Stored data entries:
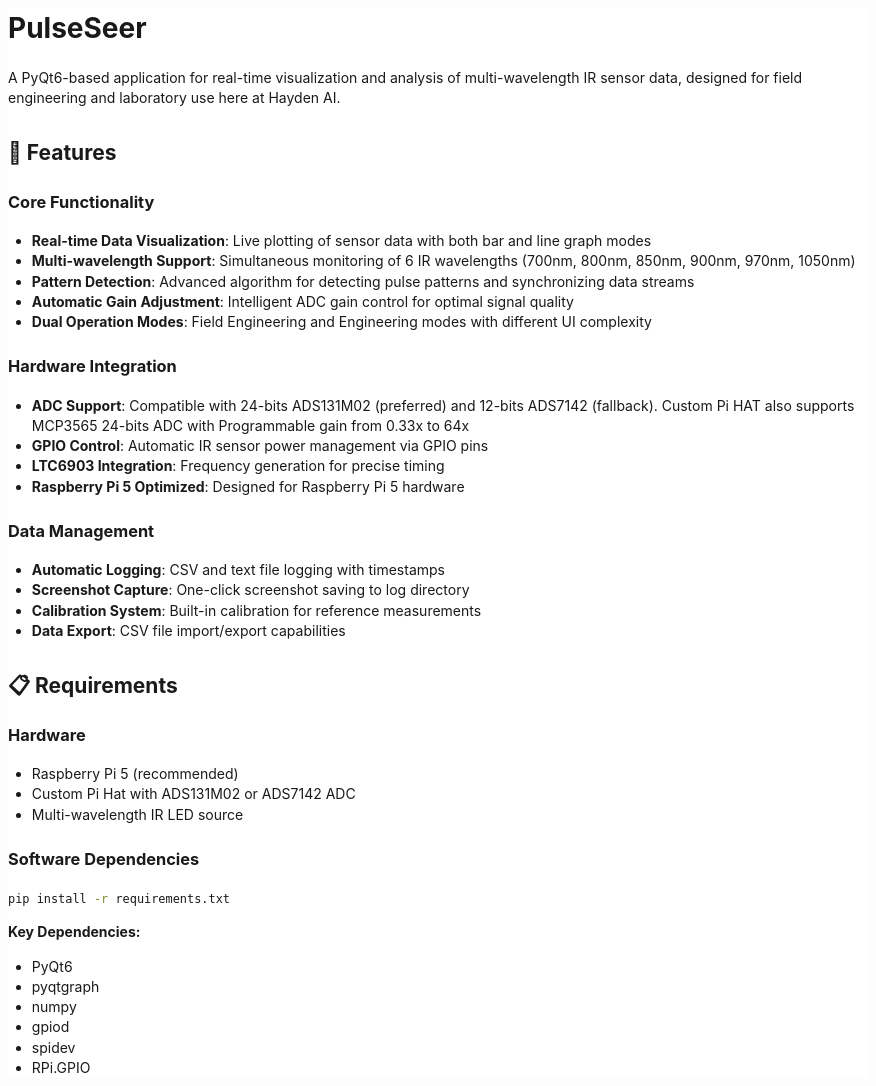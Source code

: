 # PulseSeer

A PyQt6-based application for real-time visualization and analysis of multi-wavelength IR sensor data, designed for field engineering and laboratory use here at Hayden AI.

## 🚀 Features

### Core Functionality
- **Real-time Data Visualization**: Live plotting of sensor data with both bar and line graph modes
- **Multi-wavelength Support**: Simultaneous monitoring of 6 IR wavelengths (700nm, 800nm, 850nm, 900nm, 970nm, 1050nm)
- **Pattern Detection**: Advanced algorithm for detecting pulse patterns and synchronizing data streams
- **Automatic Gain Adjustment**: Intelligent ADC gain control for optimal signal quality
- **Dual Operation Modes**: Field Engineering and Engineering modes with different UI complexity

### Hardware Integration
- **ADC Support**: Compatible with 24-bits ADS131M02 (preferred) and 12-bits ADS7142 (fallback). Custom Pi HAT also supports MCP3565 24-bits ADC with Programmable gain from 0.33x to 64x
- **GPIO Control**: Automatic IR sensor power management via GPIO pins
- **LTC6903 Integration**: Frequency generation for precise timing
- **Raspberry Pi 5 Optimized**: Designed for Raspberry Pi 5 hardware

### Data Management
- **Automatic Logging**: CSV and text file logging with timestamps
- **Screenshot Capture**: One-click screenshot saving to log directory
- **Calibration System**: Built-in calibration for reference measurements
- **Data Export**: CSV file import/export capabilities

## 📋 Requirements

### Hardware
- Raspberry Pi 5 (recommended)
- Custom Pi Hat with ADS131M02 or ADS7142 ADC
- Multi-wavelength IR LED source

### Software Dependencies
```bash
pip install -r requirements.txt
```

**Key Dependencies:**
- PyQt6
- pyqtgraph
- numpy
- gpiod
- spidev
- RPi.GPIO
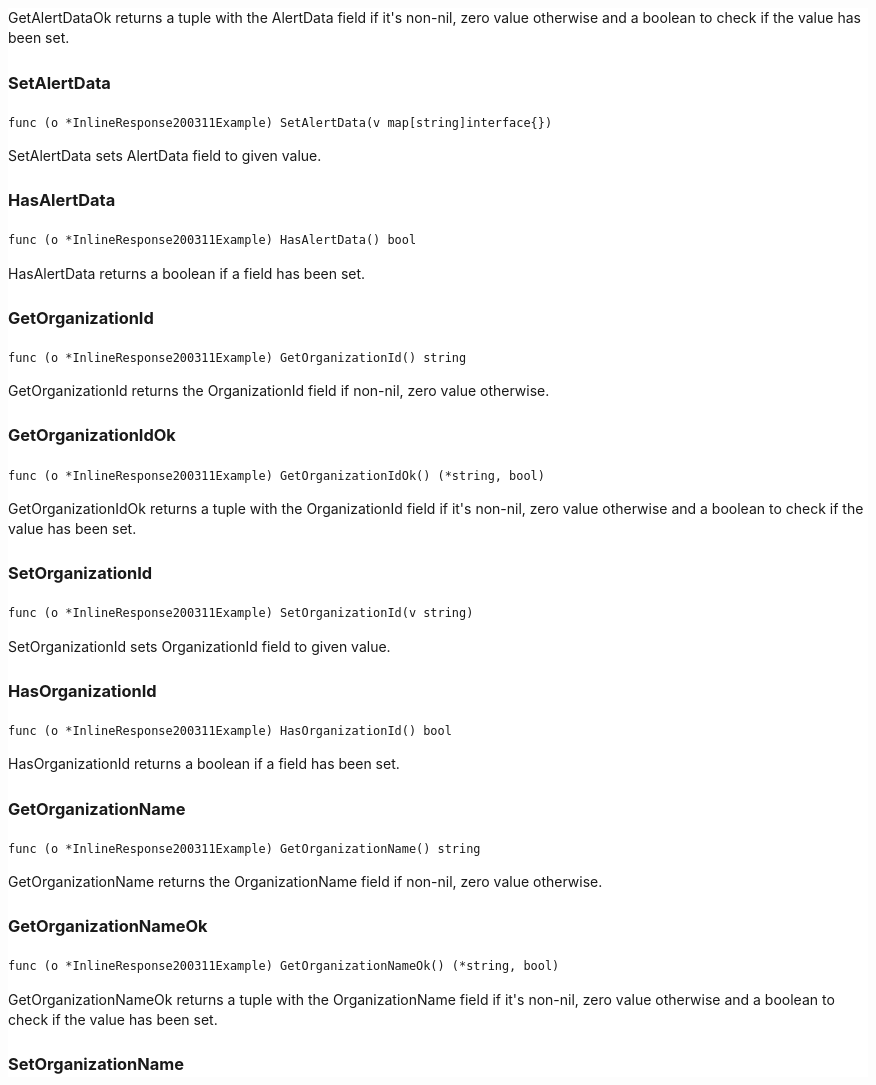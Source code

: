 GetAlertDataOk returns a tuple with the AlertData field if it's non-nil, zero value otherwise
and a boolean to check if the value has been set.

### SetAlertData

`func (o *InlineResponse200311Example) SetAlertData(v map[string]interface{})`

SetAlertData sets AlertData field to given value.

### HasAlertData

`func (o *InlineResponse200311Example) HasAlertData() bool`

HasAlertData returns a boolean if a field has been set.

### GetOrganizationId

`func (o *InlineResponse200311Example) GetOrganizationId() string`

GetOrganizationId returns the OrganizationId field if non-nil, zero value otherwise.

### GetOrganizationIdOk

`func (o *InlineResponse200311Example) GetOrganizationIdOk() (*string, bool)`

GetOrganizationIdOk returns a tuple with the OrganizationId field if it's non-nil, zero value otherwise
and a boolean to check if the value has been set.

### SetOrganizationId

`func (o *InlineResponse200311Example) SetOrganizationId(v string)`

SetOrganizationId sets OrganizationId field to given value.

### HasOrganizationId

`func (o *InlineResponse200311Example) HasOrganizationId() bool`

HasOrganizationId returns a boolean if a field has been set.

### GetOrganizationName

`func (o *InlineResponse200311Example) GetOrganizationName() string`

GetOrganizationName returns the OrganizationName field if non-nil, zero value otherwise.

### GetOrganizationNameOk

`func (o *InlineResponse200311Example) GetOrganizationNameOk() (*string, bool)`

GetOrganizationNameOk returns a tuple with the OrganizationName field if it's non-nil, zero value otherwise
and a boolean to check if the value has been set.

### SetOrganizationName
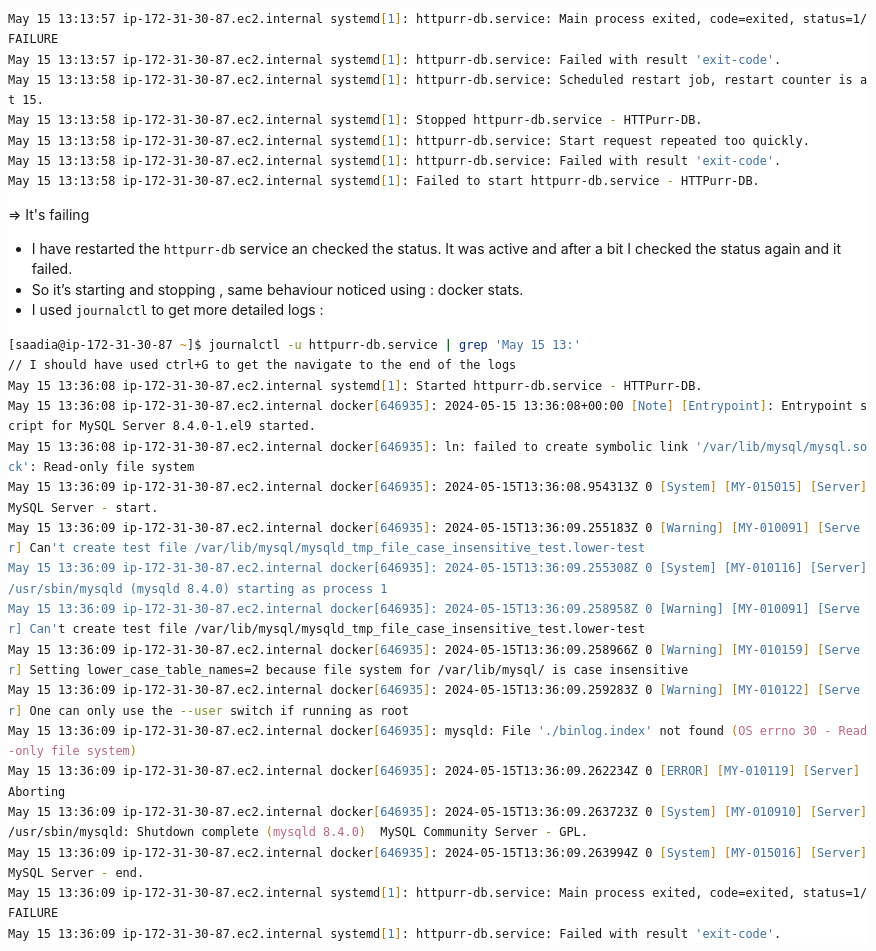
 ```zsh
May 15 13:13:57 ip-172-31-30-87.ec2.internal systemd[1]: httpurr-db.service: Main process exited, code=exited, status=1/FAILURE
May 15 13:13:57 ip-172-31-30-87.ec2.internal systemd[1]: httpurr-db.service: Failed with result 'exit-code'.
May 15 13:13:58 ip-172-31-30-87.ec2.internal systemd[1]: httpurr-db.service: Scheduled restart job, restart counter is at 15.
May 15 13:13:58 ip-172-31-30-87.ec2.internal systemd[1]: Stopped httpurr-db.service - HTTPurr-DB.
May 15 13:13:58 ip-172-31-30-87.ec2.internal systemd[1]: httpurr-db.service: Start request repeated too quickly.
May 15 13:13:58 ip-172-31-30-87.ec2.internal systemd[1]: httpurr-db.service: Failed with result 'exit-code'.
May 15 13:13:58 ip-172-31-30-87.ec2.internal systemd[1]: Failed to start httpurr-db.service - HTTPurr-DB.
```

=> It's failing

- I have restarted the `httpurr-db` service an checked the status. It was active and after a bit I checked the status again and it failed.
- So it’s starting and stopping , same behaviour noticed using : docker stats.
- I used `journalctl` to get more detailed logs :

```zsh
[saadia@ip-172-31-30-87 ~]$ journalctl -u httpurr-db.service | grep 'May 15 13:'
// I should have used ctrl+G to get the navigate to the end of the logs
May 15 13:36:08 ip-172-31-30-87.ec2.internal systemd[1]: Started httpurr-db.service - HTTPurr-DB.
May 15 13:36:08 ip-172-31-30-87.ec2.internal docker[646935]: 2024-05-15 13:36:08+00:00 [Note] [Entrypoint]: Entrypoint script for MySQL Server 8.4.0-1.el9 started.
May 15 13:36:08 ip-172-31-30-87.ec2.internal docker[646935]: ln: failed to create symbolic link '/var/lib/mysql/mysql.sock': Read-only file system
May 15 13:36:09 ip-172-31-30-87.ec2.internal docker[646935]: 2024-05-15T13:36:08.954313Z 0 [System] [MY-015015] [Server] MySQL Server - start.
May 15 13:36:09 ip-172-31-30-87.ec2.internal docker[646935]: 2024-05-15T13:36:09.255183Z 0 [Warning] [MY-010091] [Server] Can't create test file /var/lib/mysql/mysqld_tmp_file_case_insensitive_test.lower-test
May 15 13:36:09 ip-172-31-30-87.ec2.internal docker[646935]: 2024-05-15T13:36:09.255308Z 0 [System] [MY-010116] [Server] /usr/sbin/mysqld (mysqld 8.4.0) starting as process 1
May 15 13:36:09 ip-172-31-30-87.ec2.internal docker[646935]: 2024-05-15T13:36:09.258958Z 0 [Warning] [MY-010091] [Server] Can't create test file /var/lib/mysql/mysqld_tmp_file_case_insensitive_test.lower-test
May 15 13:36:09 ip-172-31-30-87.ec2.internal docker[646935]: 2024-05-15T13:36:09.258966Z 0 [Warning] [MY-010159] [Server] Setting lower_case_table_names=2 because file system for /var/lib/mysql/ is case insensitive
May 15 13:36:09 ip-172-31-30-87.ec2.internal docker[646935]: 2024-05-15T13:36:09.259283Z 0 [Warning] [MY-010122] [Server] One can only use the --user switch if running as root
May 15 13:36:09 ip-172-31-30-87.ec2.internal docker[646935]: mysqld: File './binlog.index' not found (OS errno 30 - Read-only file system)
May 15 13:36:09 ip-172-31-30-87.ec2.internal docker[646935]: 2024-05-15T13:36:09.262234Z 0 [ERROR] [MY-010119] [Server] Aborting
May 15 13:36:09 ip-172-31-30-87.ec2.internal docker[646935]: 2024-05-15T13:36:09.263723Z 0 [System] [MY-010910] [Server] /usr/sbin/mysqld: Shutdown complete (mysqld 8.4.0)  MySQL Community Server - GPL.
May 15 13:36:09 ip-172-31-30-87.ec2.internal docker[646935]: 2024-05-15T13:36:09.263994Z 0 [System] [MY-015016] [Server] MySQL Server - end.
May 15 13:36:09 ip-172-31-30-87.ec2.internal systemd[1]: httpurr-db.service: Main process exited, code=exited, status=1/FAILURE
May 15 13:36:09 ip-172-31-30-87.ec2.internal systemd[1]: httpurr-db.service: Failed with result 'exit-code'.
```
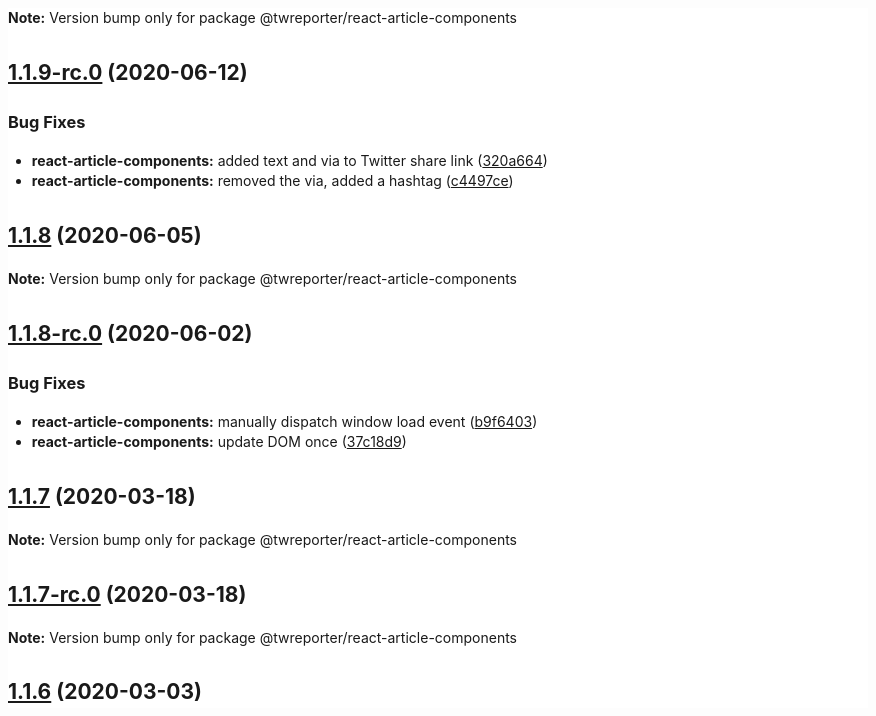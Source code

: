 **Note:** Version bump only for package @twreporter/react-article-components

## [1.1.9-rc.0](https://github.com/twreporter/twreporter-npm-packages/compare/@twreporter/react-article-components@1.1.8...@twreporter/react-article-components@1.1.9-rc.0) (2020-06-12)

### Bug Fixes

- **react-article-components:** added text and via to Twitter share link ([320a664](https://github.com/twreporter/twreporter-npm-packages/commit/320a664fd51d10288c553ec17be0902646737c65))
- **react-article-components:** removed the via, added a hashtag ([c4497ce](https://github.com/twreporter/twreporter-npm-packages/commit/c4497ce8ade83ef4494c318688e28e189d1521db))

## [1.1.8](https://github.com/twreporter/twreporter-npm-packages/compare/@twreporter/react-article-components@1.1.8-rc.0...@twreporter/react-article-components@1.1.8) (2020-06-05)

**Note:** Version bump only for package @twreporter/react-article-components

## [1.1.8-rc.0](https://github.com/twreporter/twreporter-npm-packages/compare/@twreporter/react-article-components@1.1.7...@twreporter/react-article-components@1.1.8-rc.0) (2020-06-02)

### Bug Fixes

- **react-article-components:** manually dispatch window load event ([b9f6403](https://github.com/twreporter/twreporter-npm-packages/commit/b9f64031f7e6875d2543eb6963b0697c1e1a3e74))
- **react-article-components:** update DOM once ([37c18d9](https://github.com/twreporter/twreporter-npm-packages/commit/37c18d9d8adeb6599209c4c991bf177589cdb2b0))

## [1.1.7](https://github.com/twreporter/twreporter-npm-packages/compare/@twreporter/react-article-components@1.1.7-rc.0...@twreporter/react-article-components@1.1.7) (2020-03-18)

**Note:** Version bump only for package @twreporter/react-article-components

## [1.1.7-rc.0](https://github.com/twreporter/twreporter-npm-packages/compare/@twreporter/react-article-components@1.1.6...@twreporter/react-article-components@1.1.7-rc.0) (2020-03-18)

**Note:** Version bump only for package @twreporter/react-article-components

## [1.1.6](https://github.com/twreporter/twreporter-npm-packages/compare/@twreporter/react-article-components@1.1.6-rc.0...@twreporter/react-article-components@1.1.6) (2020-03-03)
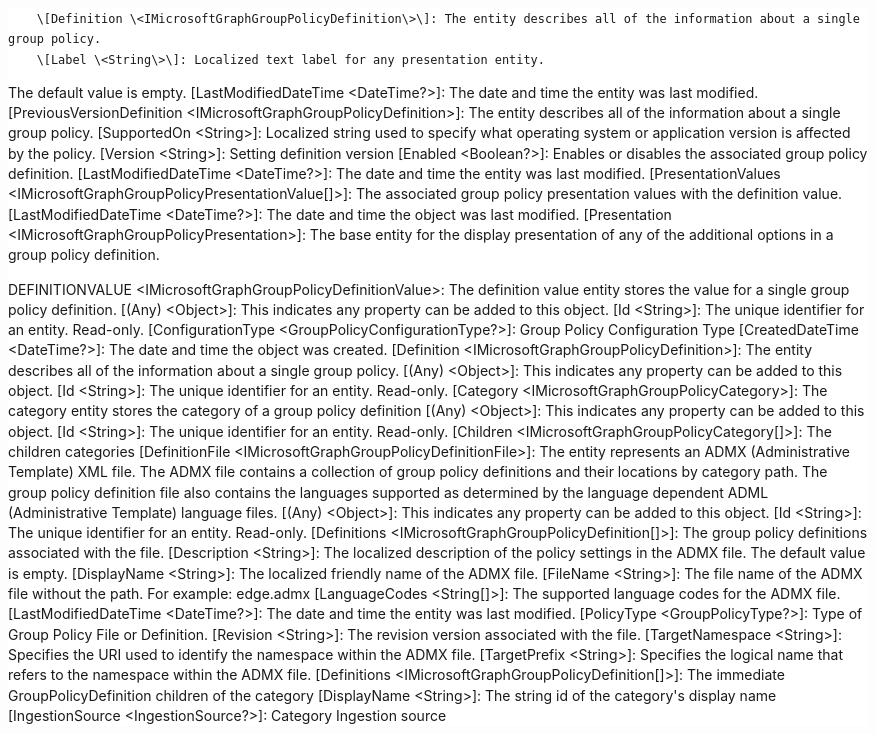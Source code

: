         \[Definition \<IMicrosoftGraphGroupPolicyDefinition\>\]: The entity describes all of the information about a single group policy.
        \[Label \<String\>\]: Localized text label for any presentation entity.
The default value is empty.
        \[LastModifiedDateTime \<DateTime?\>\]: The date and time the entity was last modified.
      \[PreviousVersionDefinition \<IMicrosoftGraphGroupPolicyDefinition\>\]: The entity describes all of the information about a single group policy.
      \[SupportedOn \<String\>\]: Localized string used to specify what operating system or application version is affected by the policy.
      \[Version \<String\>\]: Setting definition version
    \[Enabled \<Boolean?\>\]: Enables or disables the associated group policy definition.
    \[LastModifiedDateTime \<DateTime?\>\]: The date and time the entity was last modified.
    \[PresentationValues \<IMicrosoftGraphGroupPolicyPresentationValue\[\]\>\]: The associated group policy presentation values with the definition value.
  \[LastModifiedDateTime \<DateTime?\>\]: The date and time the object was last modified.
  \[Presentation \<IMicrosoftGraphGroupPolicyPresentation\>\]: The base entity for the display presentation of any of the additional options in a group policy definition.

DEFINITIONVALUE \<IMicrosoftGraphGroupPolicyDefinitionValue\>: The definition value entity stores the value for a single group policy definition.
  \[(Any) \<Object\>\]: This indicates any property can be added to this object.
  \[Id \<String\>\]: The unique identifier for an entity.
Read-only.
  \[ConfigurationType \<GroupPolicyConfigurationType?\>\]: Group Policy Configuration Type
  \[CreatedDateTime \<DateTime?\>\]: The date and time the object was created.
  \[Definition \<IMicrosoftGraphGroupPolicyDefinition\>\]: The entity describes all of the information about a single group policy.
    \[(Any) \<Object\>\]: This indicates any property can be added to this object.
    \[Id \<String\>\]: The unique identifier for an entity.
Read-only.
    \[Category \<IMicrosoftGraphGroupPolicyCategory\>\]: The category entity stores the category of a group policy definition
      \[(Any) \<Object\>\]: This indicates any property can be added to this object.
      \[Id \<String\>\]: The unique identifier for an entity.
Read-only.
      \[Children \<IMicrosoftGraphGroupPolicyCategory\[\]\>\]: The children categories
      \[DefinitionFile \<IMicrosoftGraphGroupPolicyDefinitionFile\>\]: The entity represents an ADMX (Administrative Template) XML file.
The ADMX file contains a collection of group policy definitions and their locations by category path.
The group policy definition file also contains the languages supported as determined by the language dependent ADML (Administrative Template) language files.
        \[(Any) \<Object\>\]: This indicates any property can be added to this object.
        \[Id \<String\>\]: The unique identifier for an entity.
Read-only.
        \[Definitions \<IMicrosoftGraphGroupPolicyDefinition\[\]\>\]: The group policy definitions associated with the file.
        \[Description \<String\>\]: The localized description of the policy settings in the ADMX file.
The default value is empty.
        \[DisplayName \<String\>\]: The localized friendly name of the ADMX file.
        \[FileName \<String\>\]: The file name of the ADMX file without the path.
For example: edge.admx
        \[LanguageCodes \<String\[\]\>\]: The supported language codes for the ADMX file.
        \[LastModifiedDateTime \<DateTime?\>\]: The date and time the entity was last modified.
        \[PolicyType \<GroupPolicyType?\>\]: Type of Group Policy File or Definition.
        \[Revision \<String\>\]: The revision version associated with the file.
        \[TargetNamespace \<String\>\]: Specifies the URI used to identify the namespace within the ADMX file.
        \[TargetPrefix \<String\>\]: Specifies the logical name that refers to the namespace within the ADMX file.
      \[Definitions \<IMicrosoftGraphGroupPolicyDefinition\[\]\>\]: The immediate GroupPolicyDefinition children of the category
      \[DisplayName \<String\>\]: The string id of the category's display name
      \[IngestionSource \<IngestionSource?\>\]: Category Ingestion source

## TASK BRIEF
Up to and including the line that holds "### HasAlertData", restate word for word each line of the records from their start, and only those lines, leaving out the pictures.

## PROBLEM SOLUTION
Source code

: # PulseSeer

A PyQt6-based application for real-time visualization and analysis of multi-wavelength IR sensor data, designed for field engineering and laboratory use here at Hayden AI.

## 🚀 Features

### Core Functionality
- **Real-time Data Visualization**: Live plotting of sensor data with both bar and line graph modes
- **Multi-wavelength Support**: Simultaneous monitoring of 6 IR wavelengths (700nm, 800nm, 850nm, 900nm, 970nm, 1050nm)
- **Pattern Detection**: Advanced algorithm for detecting pulse patterns and synchronizing data streams
- **Automatic Gain Adjustment**: Intelligent ADC gain control for optimal signal quality
- **Dual Operation Modes**: Field Engineering and Engineering modes with different UI complexity

### Hardware Integration
- **ADC Support**: Compatible with 24-bits ADS131M02 (preferred) and 12-bits ADS7142 (fallback). Custom Pi HAT also supports MCP3565 24-bits ADC with Programmable gain from 0.33x to 64x
- **GPIO Control**: Automatic IR sensor power management via GPIO pins
- **LTC6903 Integration**: Frequency generation for precise timing
- **Raspberry Pi 5 Optimized**: Designed for Raspberry Pi 5 hardware

### Data Management
- **Automatic Logging**: CSV and text file logging with timestamps
- **Screenshot Capture**: One-click screenshot saving to log directory
- **Calibration System**: Built-in calibration for reference measurements
- **Data Export**: CSV file import/export capabilities

## 📋 Requirements

### Hardware
- Raspberry Pi 5 (recommended)
- Custom Pi Hat with ADS131M02 or ADS7142 ADC
- Multi-wavelength IR LED source

### Software Dependencies
```bash
pip install -r requirements.txt
```

**Key Dependencies:**
- PyQt6
- pyqtgraph
- numpy
- gpiod
- spidev
- RPi.GPIO
Source code

: GetAlertDataOk returns a tuple with the AlertData field if it's non-nil, zero value otherwise
and a boolean to check if the value has been set.

### SetAlertData

`func (o *InlineResponse200311Example) SetAlertData(v map[string]interface{})`

SetAlertData sets AlertData field to given value.

### HasAlertData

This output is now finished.